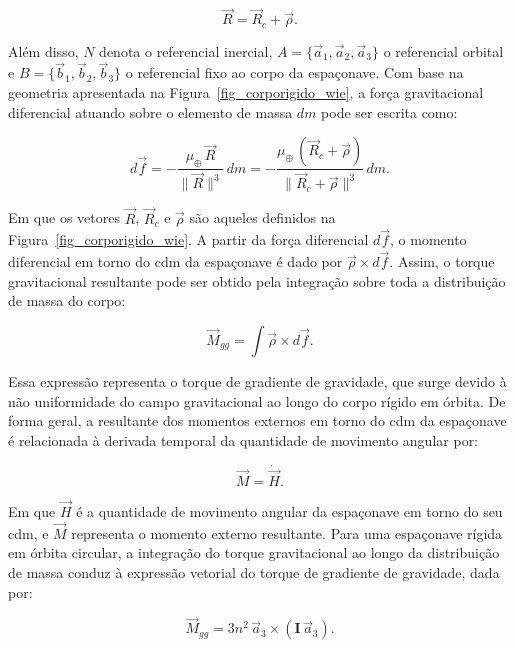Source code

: \begin{equation}
\vec{R} = \vec{R}_c + \vec{\rho}.
\label{eq_relacao_R_Rc_rho}
\end{equation}

Além disso, $N$ denota o referencial inercial, $A=\{\vec{a}_1,\vec{a}_2,\vec{a}_3\}$ o referencial orbital e $B=\{\vec{b}_1,\vec{b}_2,\vec{b}_3\}$ o referencial fixo ao corpo da espaçonave.
Com base na geometria apresentada na Figura~\ref{fig_corporigido_wie}, a força gravitacional diferencial atuando sobre o elemento de massa $dm$ pode ser escrita como:

\begin{equation}
d\vec{f}
=
-\frac{\mu_\oplus \,\vec{R}}{\|\vec{R}\|^3}\,dm
=
-\frac{\mu_\oplus \,(\vec{R}_c+\vec{\rho})}{\|\vec{R}_c+\vec{\rho}\|^3}\,dm.
\label{eq_forca_gravitacional_dm}
\end{equation}

Em que os vetores $\vec{R}$, $\vec{R}_c$ e $\vec{\rho}$ são aqueles definidos na Figura~\ref{fig_corporigido_wie}.
A partir da força diferencial \(d\vec{f}\), o momento diferencial em torno do \gls{cdm} da espaçonave é dado por \(\vec{\rho}\times d\vec{f}\). Assim, o torque gravitacional resultante pode ser obtido pela integração sobre toda a distribuição de massa do corpo:

\begin{equation}
\vec{M}_{gg}
=
\int \vec{\rho}\times d\vec{f}.
\label{eq_torque_gg_integral}
\end{equation}

Essa expressão representa o torque de gradiente de gravidade, que surge devido à não uniformidade do campo gravitacional ao longo do corpo rígido em órbita.
De forma geral, a resultante dos momentos externos em torno do \gls{cdm} da espaçonave é relacionada à derivada temporal da quantidade de movimento angular por:

\begin{equation}
\vec{M}
=
\dot{\vec{H}}.
\label{eq_wie_M_Hdot}
\end{equation}

Em que $\vec{H}$ é a quantidade de movimento angular da espaçonave em torno do seu \gls{cdm}, e $\vec{M}$ representa o momento externo resultante.
Para uma espaçonave rígida em órbita circular, a integração do torque gravitacional ao longo da distribuição de massa conduz à expressão vetorial do torque de gradiente de gravidade, dada por:

\begin{equation}
\vec{M}_{gg}
=
3n^2\,\vec{a}_3 \times \left(\mathbf{I}\,\vec{a}_3\right).
\label{eq_torque_gradiente_gravidade}
\end{equation}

Exercise goal >> In the entries above, find each line with "times" and copy it.

Solution for this task >>
A partir da força diferencial \(d\vec{f}\), o momento diferencial em torno do \gls{cdm} da espaçonave é dado por \(\vec{\rho}\times d\vec{f}\). Assim, o torque gravitacional resultante pode ser obtido pela integração sobre toda a distribuição de massa do corpo:
\int \vec{\rho}\times d\vec{f}.
3n^2\,\vec{a}_3 \times \left(\mathbf{I}\,\vec{a}_3\right).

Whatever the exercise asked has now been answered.